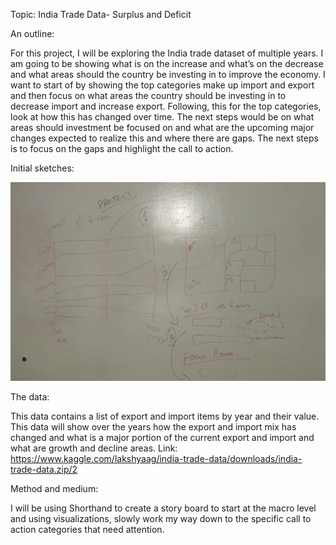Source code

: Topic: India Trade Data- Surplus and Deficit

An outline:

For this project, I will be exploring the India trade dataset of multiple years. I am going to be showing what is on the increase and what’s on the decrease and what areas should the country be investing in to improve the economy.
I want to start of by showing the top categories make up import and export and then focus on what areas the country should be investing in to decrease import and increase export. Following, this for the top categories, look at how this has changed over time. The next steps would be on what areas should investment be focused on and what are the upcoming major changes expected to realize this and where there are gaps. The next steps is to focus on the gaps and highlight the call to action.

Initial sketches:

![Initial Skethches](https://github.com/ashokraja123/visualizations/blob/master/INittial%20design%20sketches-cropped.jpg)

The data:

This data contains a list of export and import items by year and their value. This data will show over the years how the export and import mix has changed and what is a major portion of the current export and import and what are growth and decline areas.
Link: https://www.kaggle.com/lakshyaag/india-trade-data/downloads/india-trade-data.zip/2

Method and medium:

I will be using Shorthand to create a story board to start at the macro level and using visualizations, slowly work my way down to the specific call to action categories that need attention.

--

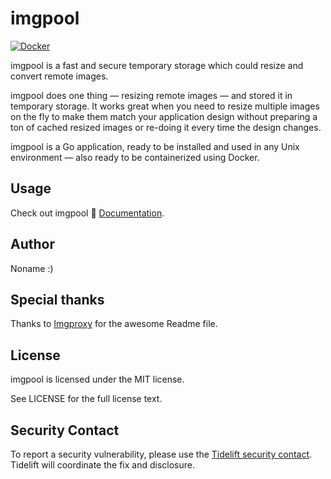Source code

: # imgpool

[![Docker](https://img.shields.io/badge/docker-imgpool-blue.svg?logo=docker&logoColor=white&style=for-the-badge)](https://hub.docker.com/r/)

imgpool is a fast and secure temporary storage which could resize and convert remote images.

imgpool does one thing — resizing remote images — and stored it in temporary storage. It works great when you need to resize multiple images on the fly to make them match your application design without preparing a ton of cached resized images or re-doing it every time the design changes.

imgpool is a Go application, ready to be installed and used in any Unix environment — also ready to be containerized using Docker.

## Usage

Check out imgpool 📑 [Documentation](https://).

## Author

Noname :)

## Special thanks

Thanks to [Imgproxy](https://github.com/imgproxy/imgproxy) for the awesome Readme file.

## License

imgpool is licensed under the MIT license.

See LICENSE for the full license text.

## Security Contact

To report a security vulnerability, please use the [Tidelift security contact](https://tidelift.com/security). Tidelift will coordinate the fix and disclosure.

--

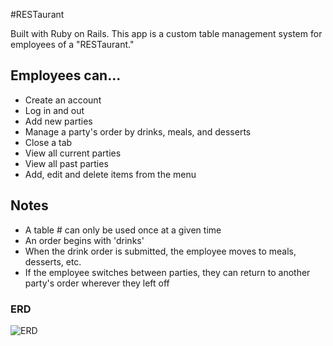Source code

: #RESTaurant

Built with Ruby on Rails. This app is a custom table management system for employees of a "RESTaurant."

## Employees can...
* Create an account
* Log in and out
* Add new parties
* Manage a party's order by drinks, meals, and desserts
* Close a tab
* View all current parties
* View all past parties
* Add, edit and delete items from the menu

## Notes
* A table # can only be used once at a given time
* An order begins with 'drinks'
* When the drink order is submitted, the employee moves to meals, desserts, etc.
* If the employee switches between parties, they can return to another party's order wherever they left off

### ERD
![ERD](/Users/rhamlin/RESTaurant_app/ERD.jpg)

### WORK TASK
What you give back must be the stretch above, starting at the line with "## Security Contact" and ending at the line with "To report a", copied exactly.

### REPLY
## Security Contact

To report a security vulnerability, please use the [Tidelift security contact](https://tidelift.com/security). Tidelift will coordinate the fix and disclosure.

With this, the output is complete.